- Work to be completed -
Report how many lines below include "descobertas", giving the figure alone.

- Information supplied -
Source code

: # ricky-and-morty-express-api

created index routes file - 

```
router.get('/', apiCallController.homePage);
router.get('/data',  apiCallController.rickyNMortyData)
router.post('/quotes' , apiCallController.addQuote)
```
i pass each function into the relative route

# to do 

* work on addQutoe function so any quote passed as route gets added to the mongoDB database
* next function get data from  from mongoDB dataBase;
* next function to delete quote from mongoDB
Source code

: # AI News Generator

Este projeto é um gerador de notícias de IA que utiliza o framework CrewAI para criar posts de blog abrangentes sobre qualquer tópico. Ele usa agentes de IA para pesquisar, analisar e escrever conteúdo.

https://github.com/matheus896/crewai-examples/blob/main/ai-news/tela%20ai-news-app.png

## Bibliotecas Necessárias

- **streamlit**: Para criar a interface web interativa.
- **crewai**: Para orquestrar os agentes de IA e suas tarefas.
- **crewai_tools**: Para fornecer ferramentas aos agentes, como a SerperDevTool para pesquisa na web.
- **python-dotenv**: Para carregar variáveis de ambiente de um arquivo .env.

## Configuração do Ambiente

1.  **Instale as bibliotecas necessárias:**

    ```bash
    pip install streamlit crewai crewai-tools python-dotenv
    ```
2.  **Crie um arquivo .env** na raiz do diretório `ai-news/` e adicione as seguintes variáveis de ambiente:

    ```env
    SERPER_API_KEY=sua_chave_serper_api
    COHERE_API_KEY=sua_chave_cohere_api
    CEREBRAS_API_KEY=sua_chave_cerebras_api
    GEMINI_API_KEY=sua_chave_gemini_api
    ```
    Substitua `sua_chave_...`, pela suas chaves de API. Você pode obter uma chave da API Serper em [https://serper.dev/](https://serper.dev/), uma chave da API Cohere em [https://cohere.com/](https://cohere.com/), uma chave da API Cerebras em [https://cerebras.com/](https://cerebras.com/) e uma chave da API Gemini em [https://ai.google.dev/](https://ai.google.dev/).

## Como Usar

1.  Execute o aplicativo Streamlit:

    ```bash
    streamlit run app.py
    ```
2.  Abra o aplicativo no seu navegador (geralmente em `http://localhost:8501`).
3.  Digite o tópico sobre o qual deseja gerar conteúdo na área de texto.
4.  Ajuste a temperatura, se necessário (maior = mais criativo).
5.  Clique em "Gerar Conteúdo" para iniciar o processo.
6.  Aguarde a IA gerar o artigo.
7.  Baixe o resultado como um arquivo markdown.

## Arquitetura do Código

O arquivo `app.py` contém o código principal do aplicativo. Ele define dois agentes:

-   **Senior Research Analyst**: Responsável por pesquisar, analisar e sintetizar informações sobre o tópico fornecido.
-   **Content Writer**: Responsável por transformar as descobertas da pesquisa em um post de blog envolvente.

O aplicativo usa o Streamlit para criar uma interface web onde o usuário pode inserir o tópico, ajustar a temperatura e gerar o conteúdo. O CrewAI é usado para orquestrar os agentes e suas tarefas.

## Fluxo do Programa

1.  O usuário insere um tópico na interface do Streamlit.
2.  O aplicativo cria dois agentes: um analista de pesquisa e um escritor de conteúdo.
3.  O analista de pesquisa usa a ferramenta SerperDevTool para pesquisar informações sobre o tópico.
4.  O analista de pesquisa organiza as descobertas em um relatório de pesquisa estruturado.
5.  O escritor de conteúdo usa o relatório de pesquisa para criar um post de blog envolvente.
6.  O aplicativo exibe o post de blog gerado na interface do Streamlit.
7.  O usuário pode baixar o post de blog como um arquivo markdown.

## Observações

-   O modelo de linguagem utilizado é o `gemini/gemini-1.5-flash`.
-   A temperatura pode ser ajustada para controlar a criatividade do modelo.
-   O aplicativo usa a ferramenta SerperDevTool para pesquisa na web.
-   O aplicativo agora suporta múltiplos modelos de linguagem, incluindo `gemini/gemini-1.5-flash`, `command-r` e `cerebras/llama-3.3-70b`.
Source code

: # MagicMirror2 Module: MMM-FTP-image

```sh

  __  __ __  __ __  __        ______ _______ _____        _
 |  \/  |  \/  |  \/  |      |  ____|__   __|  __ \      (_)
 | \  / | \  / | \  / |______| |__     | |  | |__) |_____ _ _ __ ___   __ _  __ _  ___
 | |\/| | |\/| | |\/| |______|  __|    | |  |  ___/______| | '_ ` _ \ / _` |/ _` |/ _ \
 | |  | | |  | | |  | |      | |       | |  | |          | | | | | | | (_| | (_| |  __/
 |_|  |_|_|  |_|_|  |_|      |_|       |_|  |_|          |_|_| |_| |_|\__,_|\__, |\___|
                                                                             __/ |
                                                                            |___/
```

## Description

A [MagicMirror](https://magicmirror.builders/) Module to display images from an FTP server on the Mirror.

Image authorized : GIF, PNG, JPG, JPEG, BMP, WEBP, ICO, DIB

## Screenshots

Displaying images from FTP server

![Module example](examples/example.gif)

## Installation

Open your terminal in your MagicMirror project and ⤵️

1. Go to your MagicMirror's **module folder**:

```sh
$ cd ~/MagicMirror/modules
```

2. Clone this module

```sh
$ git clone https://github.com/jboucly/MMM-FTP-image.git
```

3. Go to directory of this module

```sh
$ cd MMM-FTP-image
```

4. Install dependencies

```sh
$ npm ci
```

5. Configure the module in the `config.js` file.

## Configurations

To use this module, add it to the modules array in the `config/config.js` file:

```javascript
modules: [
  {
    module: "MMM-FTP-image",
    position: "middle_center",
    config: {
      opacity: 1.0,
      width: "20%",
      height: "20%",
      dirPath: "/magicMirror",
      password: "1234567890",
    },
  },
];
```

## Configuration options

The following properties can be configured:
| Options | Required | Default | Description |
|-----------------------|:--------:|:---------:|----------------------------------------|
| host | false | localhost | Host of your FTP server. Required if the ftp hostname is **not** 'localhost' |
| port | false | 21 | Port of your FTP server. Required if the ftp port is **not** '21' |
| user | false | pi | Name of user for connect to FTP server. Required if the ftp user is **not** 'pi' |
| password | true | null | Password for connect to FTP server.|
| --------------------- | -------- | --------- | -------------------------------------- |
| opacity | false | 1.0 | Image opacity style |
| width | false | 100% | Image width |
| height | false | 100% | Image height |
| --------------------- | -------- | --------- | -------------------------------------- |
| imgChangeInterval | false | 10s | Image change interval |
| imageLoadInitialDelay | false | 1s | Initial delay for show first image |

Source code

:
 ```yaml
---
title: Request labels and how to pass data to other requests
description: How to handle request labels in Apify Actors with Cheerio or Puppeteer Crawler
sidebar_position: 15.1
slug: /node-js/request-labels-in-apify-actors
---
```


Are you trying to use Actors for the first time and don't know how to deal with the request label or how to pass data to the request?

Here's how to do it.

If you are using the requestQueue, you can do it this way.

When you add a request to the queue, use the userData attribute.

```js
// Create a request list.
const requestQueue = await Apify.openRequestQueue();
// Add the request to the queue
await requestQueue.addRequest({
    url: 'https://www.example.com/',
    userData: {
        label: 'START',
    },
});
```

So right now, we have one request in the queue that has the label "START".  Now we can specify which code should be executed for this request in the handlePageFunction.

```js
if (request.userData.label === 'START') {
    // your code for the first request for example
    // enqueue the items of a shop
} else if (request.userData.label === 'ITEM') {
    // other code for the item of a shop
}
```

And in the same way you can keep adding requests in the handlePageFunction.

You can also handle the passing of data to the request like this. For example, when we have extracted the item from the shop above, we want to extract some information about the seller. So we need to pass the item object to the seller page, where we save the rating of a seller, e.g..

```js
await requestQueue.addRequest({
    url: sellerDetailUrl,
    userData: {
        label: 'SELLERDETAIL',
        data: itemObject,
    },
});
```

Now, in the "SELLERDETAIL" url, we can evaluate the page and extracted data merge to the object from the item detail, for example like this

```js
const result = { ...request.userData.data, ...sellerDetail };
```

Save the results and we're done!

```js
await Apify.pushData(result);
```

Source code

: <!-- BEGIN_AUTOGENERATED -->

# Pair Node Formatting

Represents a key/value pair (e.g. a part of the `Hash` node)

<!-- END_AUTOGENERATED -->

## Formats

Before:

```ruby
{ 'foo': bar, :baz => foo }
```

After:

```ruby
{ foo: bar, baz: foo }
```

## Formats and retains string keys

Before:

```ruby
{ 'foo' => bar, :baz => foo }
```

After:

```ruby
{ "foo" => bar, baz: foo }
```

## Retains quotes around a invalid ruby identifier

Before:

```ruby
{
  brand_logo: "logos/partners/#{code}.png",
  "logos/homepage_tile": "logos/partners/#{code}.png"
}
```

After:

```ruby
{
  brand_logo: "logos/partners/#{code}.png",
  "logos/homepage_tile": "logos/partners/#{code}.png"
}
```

- Output for this task -
2